In januari 2006 publiceerde de Onderwijsraad (een OCW-adviescommissie van sociale-wetenschappers en bestuurders) het rapport ‘Naar meer evidence-based onderwijs’. Het was een pleidooi om het onderwijs ‘meer evidence-based te maken’ als uit onderzoek mocht blijken dat een bepaalde lespraktijk of methode voordelen biedt of nadelen verkleint. Bij dit advies heeft de Raad zeker ook de (vak)didactiek op het oog: men heeft het over ‘bewezen effectieve taalmethoden’, ‘nieuwe lesboeken’ of ‘kleinere groepsgrootten’. De Raad heeft een kennelijk vertrouwen in de brede toepasbaarheid van de resultaten van de onderwijswetenschappen: als hoofdprobleem ziet men dat die te weinig worden ‘benut’ en te weinig ‘verzameld en verzilverd’. Kortom: uit de onderwijskunde groeien prachtige bloemen, en waarom wil het onderwijs die maar niet plukken?

Nu ben ik ben zelf leraar Nederlands, maar ook gepromoveerd onderwijsonderzoeker en vakdidacticus.
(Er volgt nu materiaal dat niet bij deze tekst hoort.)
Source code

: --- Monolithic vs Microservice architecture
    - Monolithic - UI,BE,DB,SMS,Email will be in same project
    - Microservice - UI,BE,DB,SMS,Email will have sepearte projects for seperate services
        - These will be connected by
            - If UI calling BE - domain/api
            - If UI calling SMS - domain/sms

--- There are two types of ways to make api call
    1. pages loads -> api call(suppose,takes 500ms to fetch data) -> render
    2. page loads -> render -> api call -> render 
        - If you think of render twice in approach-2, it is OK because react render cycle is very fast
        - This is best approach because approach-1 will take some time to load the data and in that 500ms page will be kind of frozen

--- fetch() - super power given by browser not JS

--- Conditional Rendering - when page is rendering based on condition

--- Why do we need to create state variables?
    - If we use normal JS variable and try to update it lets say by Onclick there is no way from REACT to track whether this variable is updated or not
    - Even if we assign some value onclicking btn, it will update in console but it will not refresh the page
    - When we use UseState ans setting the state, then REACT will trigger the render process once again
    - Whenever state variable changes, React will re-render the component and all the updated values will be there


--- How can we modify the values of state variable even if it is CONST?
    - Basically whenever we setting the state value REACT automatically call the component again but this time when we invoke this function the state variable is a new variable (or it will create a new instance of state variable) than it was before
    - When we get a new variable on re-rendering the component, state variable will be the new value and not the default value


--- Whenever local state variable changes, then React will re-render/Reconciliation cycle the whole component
Als ‘mediator’ (niet mijn term) tussen onderwijs en onderzoek heb ik wel een idee waar er kinken in de kabels zitten. Zo vind ik het jammer dat veel leraren niet of nauwelijks kennisnemen van onderwijsonderzoek, laat staan er enthousiast aan deelnemen; maar betreur eveneens dat onderwijsonderzoekers zelden ervaren zijn in of goed zicht hebben op de onderwijspraktijk. Dat van meet af uit elkaar groeien tussen beroepspraktijk en wetenschappelijke studie leidt tot een nogal ongelukkig huwelijk; het bemoeilijkt een vruchtbare uitwisseling van wensen, opvattingen en ervaringen. Daardoor houden leraren en onderwijs­onderzoekers er wederzijdse karikaturen op na.

Uit mijn functie zou men misschien afleiden dat ik voorstander ben van die evidence-based benadering van onderwijsvernieuwingen, die worden ‘benut’ mits het effect ervan eerst naar wetenschappelijke maatstaven is gebleken. Maar dat is toch niet zo. Althans niet op het voor de onderwijskwaliteit belangrijke terrein van de didactiek – de manier waarop een leraar lesgeeft en als gevolg daarvan zijn leerlingen leren.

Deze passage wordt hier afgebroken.